It is a great question. I am so proud and honoured to say that the game has already changed more than you could possibly appreciate.
I'm an athlete who played in the 1980s and early 1990s, and I can tell you that this version of the game is very different. It's safer. When I first started playing football in Winnipeg, the techniques that we were taught were effectively “my nose to your nose”, so it was essentially teaching effectively a collision between the athletes who faced one another. Today, the techniques they're teaching children and ultimately that we're teaching the athletes at the professional level are far different.
The game used to be played vertically, where the combatants went at one another almost in a direct pursuit of one another. Today, the game is played horizontally, which is to say, if you watch offensive linemen, who I am one of, you'll note that on almost all plays, their first step is sideways. They're trying to gain ground. The game today has a very different fundamental dynamic than it had back when I played. The game, in my view, has never been safer in its history. We continue to look for ways to improve and evolve the game, but really, it is a combination of the way the game is taught and played, and the culture of the game is also changing.

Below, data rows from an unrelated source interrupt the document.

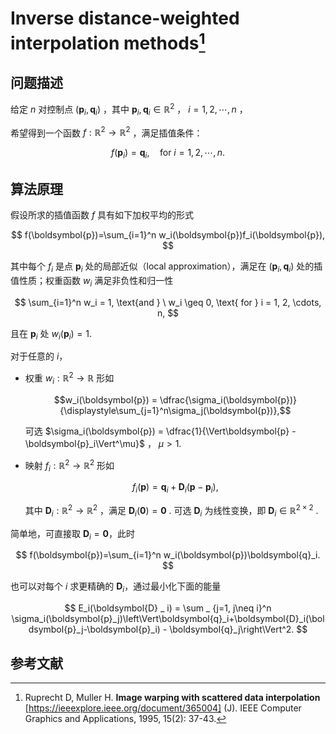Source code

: # Inverse distance-weighted interpolation methods[^IDW]

## 问题描述

给定 $n$ 对控制点 $(\boldsymbol{p}_i, \boldsymbol{q}_i)$ ，其中 $\boldsymbol{p}_i,\boldsymbol{q}_i\in\mathbb{R}^2$ ， $i=1, 2, \cdots,n$ ，

希望得到一个函数 $f : \mathbb{R}^2\to\mathbb{R}^2$ ，满足插值条件：

$$
f(\boldsymbol{p}_i) = \boldsymbol{q}_i, \quad \text{for } i = 1, 2, \cdots, n.
$$

## 算法原理

假设所求的插值函数 $f$ 具有如下加权平均的形式

$$
f(\boldsymbol{p})=\sum_{i=1}^n w_i(\boldsymbol{p})f_i(\boldsymbol{p}),
$$

其中每个 $f_i$ 是点 $\boldsymbol{p}_i$ 处的局部近似（local approximation），满足在 $(\boldsymbol{p}_i, \boldsymbol{q}_i)$ 处的插值性质；权重函数 $w_i$ 满足非负性和归一性

$$
\sum_{i=1}^n w_i = 1, \text{and } \ w_i \geq 0, \text{ for } i = 1, 2, \cdots, n,
$$

且在 $\boldsymbol{p}_i$ 处 $w_i(\boldsymbol{p}_i) = 1$.

对于任意的 $i$，

- 权重 $w_i: \mathbb{R}^2\to\mathbb{R}$ 形如

  $$w_i(\boldsymbol{p}) = \dfrac{\sigma_i(\boldsymbol{p})}{\displaystyle\sum_{j=1}^n\sigma_j(\boldsymbol{p})},$$

  可选 $\sigma_i(\boldsymbol{p}) = \dfrac{1}{\Vert\boldsymbol{p} - \boldsymbol{p}_i\Vert^\mu}$ ， $\mu > 1$.

- 映射 $f_i: \mathbb{R}^2\to\mathbb{R}^2$ 形如

  $$f_i(\boldsymbol{p})=\boldsymbol{q}_i+\boldsymbol{D}_i(\boldsymbol{p}-\boldsymbol{p}_i),$$

  其中 $\boldsymbol{D} _ i:\mathbb{R}^2\to\mathbb{R}^2$ ，满足 $\boldsymbol{D} _ i(\boldsymbol{0})=\boldsymbol{0}$ . 可选 $\boldsymbol{D} _ i$ 为线性变换，即 $\boldsymbol{D}_i \in \mathbb{R}^{2\times 2}$ .

简单地，可直接取 $\boldsymbol{D}_i=\boldsymbol{0}$，此时

$$
f(\boldsymbol{p})=\sum_{i=1}^n w_i(\boldsymbol{p})\boldsymbol{q}_i.
$$

也可以对每个 $i$ 求更精确的 $\boldsymbol{D}_i$，通过最小化下面的能量

$$
E_i(\boldsymbol{D} _ i) = \sum _ {j=1, j\neq i}^n \sigma_i(\boldsymbol{p}_j)\left\Vert\boldsymbol{q}_i+\boldsymbol{D}_i(\boldsymbol{p}_j-\boldsymbol{p}_i) - \boldsymbol{q}_j\right\Vert^2.
$$

## 参考文献

[^IDW]: Ruprecht D, Muller H. **Image warping with scattered data interpolation** [https://ieeexplore.ieee.org/document/365004] (J). IEEE Computer Graphics and Applications, 1995, 15(2): 37-43.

I would submit to all of you that we are living in the echo of the two most violent decades in sport, the 1970s and 1980s. Back then, if you turned your TVs on in the evening, the highlights in sports were almost always the biggest collisions and the toughest fights. That's what we watched for. During those two eras, I think athletes were engaged in a very combative sport that was more focused on the physical combativeness than the version today. We've refocused on the beauty of their athleticism, the big catches and the big plays.

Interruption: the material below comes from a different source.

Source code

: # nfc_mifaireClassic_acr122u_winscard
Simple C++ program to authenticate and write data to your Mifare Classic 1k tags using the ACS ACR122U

In fact, in my first season as commissioner, we called it the year of the catch, which was evidence of our own desire to reframe the narrative and the conversation around our sport, not so much for its pure physical toughness but for the beauty and the skill these athletes have.
The game has not just changed physically. I could take you through.... If we could come into the centre of this circle, I could show you just how differently the techniques are taught today than they were in my era, but the more important thing is that the culture is changing. Players are learning to take care of one another. There's a greater emphasis on respecting the fact that your competitor is an athlete who is, in our sport, making a living playing the game and needs to be respected. That's why we've been very tough on our discipline.